The group is full of people of varying skill levels and experience levels.
Some of the dancers have been break-dancing for several years.
“In
middle school, one of my friends could do one of those crazy spinny
moves and I was like, ‘hey, could you teach me,’” junior marketing
major and Urban
Legacy
member Pete “Asup” Biles said. “So I kind of dinked around with it in
middle school, and then when I came to App, [Ward] had the club
started, so I just joined it.”
The group likes to set themselves apart from other break-dancing outfits at competitions.
Their style is unique compared to the majority of groups.
“We’re normally pretty different. We do a lot of group stuff,” Ward said.
The group stays pretty close to the traditional musical style of break-dancing, hip-hop, but also dances outside of the box.

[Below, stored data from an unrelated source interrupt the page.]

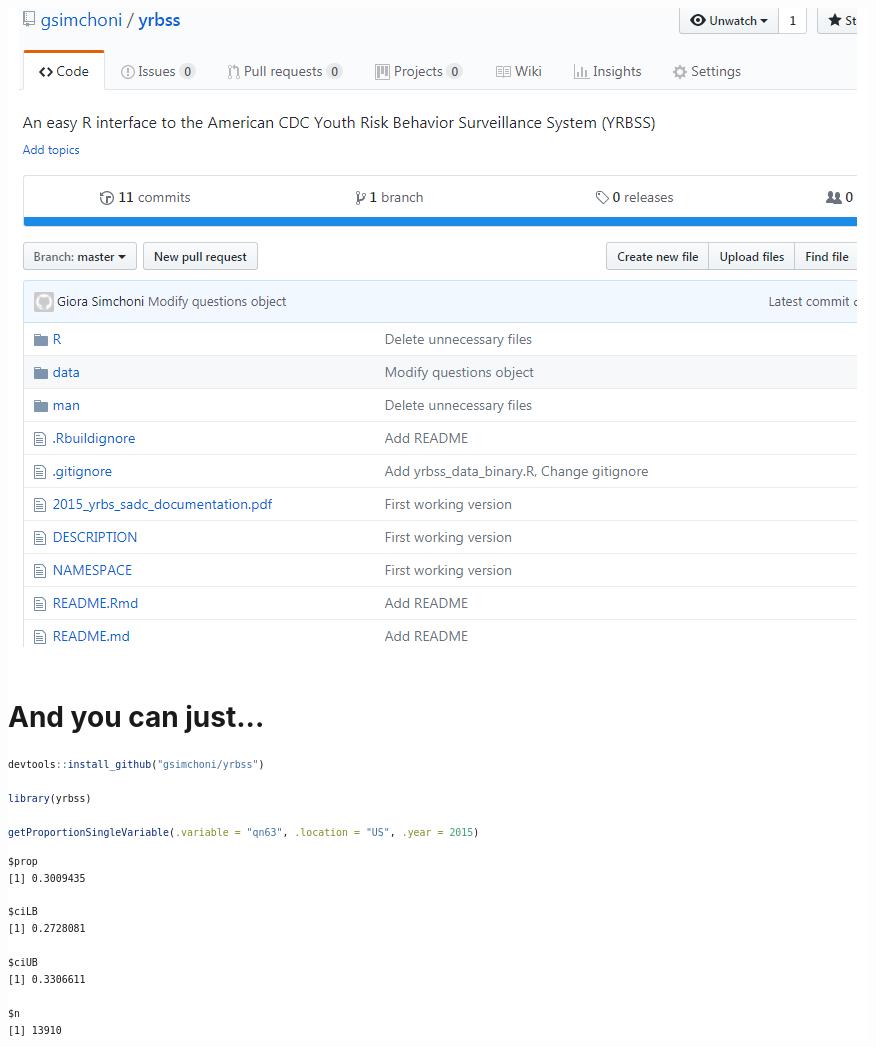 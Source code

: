 # <center>![](images/yrbss_github.png)</center>

And you can just...
========================================================
<small>

```r
devtools::install_github("gsimchoni/yrbss")

library(yrbss)

getProportionSingleVariable(.variable = "qn63", .location = "US", .year = 2015)
```


```
$prop
[1] 0.3009435

$ciLB
[1] 0.2728081

$ciUB
[1] 0.3306611

$n
[1] 13910
```
</small>
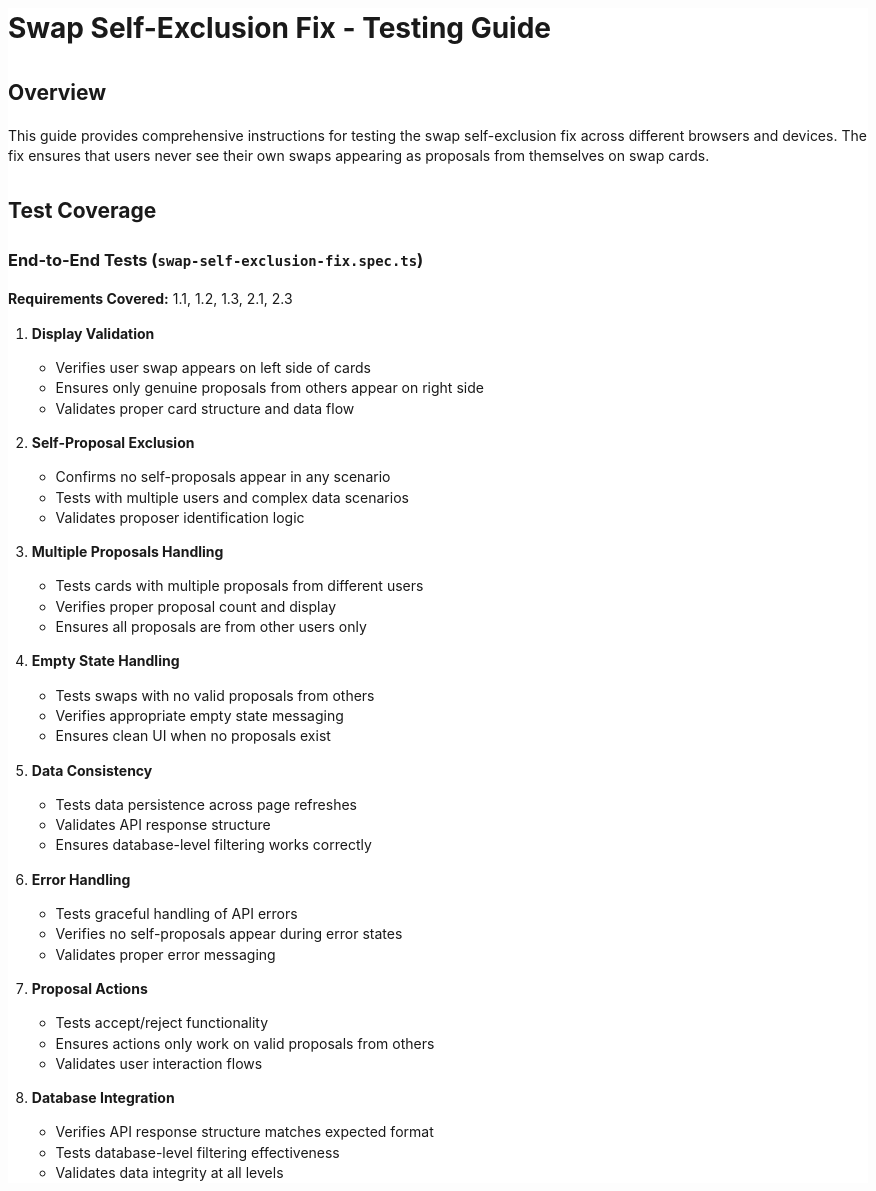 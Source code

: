 # Swap Self-Exclusion Fix - Testing Guide

## Overview

This guide provides comprehensive instructions for testing the swap self-exclusion fix across different browsers and devices. The fix ensures that users never see their own swaps appearing as proposals from themselves on swap cards.

## Test Coverage

### End-to-End Tests (`swap-self-exclusion-fix.spec.ts`)

**Requirements Covered:** 1.1, 1.2, 1.3, 2.1, 2.3

1. **Display Validation**
   - Verifies user swap appears on left side of cards
   - Ensures only genuine proposals from others appear on right side
   - Validates proper card structure and data flow

2. **Self-Proposal Exclusion**
   - Confirms no self-proposals appear in any scenario
   - Tests with multiple users and complex data scenarios
   - Validates proposer identification logic

3. **Multiple Proposals Handling**
   - Tests cards with multiple proposals from different users
   - Verifies proper proposal count and display
   - Ensures all proposals are from other users only

4. **Empty State Handling**
   - Tests swaps with no valid proposals from others
   - Verifies appropriate empty state messaging
   - Ensures clean UI when no proposals exist

5. **Data Consistency**
   - Tests data persistence across page refreshes
   - Validates API response structure
   - Ensures database-level filtering works correctly

6. **Error Handling**
   - Tests graceful handling of API errors
   - Verifies no self-proposals appear during error states
   - Validates proper error messaging

7. **Proposal Actions**
   - Tests accept/reject functionality
   - Ensures actions only work on valid proposals from others
   - Validates user interaction flows

8. **Database Integration**
   - Verifies API response structure matches expected format
   - Tests database-level filtering effectiveness
   - Validates data integrity at all levels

“We can dance, pretty much, to anything – just hip-hop in general,” Biles said.
Urban Legacy is really into dancing to James Brown, Biles said.
Another important part of break-dancing is the aspect of b-boy and b-girl names.
Biles’ b-boy name is Asup and Ward’s is Kosay.
“Sometimes people just give [the names] to you or you could just attribute them yourself,” Ward said.
Ward got his name from a story he had written in high school and his friends just started calling him Kosay.
The group encourages anyone interested to join.